# The problem
Beginning with the line that contains "- [How to run HDFS" in the material below, print each line exactly until the line that contains "- [How to run Kafka" has been printed, then stop.

# Provided information

......

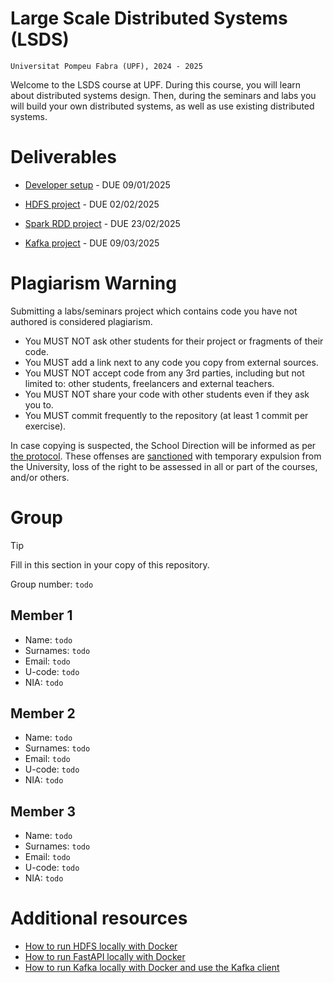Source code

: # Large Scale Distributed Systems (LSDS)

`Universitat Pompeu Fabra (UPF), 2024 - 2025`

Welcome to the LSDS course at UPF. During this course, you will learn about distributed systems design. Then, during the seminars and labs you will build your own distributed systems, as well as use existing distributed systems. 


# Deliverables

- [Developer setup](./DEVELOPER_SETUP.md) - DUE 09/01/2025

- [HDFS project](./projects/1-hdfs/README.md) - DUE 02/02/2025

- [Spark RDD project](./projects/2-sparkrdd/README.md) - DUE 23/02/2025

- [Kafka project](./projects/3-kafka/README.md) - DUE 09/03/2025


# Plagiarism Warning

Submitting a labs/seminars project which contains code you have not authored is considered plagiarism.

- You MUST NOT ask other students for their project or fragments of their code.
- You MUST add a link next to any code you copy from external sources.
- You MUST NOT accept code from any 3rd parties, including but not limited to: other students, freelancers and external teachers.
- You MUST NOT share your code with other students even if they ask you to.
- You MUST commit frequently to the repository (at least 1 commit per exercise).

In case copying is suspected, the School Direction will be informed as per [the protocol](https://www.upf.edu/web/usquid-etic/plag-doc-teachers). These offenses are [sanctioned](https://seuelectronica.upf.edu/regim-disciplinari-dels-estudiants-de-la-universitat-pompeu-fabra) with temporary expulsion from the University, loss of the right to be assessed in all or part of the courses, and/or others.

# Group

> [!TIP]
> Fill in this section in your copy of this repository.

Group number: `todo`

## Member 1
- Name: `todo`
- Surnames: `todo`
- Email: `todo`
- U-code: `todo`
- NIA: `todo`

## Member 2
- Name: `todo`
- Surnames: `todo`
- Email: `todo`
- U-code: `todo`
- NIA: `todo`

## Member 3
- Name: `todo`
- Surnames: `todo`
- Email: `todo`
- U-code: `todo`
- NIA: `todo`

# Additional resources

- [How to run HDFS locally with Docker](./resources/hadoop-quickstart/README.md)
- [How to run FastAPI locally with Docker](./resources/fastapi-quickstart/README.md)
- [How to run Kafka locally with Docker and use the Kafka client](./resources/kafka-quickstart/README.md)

......

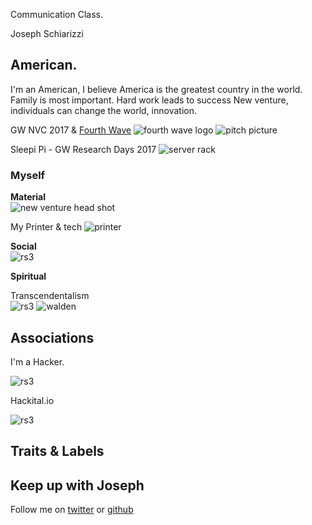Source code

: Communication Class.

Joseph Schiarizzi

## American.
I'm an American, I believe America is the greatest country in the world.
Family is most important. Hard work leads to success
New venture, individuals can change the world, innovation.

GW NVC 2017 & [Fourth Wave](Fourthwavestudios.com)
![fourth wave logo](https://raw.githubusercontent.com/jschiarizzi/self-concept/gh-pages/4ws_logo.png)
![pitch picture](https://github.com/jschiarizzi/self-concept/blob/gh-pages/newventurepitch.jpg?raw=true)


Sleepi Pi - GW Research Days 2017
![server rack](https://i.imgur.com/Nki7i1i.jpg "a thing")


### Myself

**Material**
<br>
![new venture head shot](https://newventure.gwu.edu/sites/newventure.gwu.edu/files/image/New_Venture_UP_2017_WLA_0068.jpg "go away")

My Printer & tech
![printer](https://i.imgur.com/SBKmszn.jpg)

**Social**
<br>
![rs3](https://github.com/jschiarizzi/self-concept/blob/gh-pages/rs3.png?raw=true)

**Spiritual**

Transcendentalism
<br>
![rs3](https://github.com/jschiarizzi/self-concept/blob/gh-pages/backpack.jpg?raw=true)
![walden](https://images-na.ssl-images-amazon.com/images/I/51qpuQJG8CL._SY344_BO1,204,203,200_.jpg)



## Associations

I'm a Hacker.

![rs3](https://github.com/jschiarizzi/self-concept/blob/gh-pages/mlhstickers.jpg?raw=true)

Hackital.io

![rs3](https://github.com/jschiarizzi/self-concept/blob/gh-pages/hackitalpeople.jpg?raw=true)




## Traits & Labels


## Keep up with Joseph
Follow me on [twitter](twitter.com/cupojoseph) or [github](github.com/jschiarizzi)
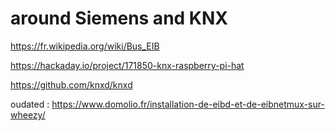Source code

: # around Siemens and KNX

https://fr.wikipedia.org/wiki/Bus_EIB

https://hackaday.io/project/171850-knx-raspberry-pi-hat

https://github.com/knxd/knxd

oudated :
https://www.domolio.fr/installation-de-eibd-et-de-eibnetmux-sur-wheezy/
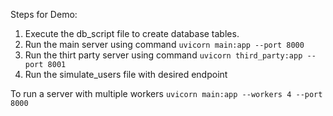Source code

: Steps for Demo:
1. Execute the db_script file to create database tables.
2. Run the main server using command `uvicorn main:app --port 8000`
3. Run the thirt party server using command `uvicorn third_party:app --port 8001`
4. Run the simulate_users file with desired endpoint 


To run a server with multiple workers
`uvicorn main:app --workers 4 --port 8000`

......

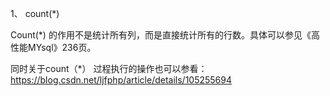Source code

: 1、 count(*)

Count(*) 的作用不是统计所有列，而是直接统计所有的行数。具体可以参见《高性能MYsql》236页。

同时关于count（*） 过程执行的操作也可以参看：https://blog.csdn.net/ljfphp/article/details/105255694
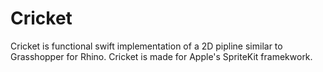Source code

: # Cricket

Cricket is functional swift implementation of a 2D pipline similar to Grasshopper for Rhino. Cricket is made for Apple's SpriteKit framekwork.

......

# Expected answer
- [How to run HDFS locally with Docker](./resources/hadoop-quickstart/README.md)
- [How to run FastAPI locally with Docker](./resources/fastapi-quickstart/README.md)
- [How to run Kafka locally with Docker and use the Kafka client](./resources/kafka-quickstart/README.md)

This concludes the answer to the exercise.